O BILHETE (merece até subtítulo)

Ele me mata, ideologicamente. Denota e conota minha demolição. Na metáfora, petrifica. É uma coisa simples e profunda. Abaixo, potenciais transcrições da mensagem. Não deve ser nenhuma, não devia ter nada lá. Nos sonhos sempre leio mas ao acordar vejo que nada estava escrito… Então, às aproximações:

(Vou disseca-las, em grupo, mesmo)

(Lembre-se de que é um “segredo”, e esse fato talvez seja mais importante que qualquer transcrição – indica, talvez, que meus pais não poderiam sabê-lo sob nenhuma circunstância)

A) PARA QUE FILOSOFIA?

B) É A VERDADE, ENTENDE?

C) PRA QUE TUDO ISSO?

D) ESPERO QUE VOCÊ TENHA ENTENDIDO A IDÉIA TÁCITA NO LANCE SOBRE A VERDADE – essa é grande, engraçado, porque o espaço para caracteres no bilhete era absurdamente pequeno.

E) ENTENDEU?

F) ESSE TEMPO TODO… NOS ENGANARAM… Não. É “ME ENGANARAM”. Mas se você sou eu refletido… Essa 6ª possibilidade é a que mais me prende à idéia de “otário”. Acho que o pessoal à direita ri, ou eu sinto muito vexame, porque não tinha entendido o substrato da Filosofia. Não sei dizer se seria um dogma ou um utilitarismo… A mensagem continua… ? PRA QUE VOCÊ ACHA QUE SERVE? Acho que é esta! Tinha outro “?” no começo, era uma espécie de indagação de uma coisa já debatida, para ver se eu tinha entendido direito, se eu não era retardado e estava me fazendo de desentendido. Ou a pontuação era em espanhol. ¿PRA QUE VOCÊ ACHA QUE SERVE?

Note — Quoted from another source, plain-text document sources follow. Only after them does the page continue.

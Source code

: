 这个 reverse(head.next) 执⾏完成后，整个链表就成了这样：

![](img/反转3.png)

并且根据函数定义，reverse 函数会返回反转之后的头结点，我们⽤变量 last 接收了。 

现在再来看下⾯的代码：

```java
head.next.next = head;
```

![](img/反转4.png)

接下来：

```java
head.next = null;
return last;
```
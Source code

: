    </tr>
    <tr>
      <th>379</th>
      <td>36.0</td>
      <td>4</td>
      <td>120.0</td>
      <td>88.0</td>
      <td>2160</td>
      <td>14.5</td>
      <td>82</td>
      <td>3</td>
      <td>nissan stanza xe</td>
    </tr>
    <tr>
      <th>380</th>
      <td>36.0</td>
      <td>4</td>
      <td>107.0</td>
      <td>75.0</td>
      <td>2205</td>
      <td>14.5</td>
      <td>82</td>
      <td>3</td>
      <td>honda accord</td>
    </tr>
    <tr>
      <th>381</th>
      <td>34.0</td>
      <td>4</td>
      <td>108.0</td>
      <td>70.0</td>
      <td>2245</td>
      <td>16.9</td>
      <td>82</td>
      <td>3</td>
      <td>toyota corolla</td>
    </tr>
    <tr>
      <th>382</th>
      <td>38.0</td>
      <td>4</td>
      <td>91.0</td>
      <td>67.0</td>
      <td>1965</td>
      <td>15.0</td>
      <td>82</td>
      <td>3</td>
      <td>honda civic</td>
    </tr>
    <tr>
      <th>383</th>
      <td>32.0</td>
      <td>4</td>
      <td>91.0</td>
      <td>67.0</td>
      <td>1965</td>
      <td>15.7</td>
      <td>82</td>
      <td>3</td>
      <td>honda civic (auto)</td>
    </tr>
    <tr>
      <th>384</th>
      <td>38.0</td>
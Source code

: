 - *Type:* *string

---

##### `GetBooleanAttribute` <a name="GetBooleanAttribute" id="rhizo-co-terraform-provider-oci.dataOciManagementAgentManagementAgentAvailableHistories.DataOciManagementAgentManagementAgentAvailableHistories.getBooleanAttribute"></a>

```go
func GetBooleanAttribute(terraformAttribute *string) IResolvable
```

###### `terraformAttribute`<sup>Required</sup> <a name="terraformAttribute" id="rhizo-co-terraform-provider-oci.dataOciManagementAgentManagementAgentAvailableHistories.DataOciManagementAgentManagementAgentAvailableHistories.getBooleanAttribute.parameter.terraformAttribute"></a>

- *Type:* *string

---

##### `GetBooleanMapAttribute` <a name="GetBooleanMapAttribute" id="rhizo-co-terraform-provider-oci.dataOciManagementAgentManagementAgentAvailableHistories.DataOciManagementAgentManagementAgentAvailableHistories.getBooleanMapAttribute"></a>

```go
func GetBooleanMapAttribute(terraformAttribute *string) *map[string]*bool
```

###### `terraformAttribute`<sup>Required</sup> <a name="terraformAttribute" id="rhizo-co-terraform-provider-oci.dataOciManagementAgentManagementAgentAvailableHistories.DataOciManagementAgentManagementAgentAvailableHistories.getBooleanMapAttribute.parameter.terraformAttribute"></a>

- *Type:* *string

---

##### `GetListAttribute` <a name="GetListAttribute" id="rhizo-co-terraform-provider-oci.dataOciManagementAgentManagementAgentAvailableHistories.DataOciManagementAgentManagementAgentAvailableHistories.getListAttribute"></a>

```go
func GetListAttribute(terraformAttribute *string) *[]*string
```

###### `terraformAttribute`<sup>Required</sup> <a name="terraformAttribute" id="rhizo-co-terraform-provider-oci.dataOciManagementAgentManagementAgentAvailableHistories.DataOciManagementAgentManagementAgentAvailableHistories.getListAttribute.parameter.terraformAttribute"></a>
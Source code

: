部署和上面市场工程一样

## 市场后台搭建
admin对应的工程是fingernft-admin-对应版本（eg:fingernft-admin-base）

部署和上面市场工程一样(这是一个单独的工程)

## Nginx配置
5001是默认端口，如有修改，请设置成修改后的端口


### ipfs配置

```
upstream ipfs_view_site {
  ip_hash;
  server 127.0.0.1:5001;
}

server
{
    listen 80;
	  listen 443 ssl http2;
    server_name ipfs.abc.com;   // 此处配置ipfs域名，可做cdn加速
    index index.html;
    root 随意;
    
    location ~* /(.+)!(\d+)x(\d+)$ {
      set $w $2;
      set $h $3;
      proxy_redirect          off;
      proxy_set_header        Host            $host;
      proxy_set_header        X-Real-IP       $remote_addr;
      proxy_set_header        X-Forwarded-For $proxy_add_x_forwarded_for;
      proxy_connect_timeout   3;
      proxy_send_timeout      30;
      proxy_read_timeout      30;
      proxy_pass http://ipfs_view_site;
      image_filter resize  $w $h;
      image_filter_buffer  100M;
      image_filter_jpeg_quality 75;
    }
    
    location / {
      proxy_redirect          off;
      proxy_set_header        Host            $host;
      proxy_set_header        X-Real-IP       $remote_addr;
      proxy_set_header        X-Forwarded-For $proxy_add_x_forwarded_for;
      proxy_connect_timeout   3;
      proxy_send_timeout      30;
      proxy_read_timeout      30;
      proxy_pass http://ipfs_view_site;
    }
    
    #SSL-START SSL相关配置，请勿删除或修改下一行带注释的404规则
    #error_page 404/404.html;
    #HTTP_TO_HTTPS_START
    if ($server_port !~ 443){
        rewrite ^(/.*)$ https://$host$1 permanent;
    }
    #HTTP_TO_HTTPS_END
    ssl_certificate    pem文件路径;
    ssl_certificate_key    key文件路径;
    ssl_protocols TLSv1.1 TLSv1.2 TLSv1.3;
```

Já estou cansado, não sei se ainda posso continuar divagando em alto nível. A tensão se dissipou.

É complicado deixar isso claro. A idéia por trás da mensagem e minha fobia ou sensação de engodo posterior. Como se eu tivesse pensado ou estudado errado todos esses anos. Sei lá o que você, que dá pouco crédito a F.,¹ irá dizer. Não sei também se é possível compreender que não é só uma desilusão ou estresse com a filosofia. A frase A) é a menos condizente com o efeito provocado.

¹ [P.S. 2023: Boa, Dimitri!]

Creio que…

Você tenha escrito para ser cortês e não fazer da revelação um total embaraço, mais do que já foi. Era para me dizer uma coisa que todos que estudam filosofia entendem, apesar de tácito. Na verdade eu sinto que entendia e não conseguia falar. E escorregava. Deslizava. Se você era eu obviamente eu sabia. E estava sentindo prazer com a idéia de me afligir diante da possibilidade simultânea de não saber. (4º PRINCÍPIO DE ARISTÓTELES)

Outra chance é de que estivesse escrita uma palavra. Não sou capaz de lembrar. Ela utopicamente sintetizaria o “segredo”. É como se você (eu) me dissesse: É UMA COISA PATETICAMENTE ÓBVIA. E eu sabia mas era vexatório que QUALQUER UM não soubesse, e eu talvez ruborizasse só de pensá-lo.

                    Assinado — A Mosca Filosófica

[P.S. 2023: Hoje eu entendo este sonho como um enterro metafórico de meus pais; dali em diante, só nos afastaríamos cada vez mais, sendo impossível a compreensão.]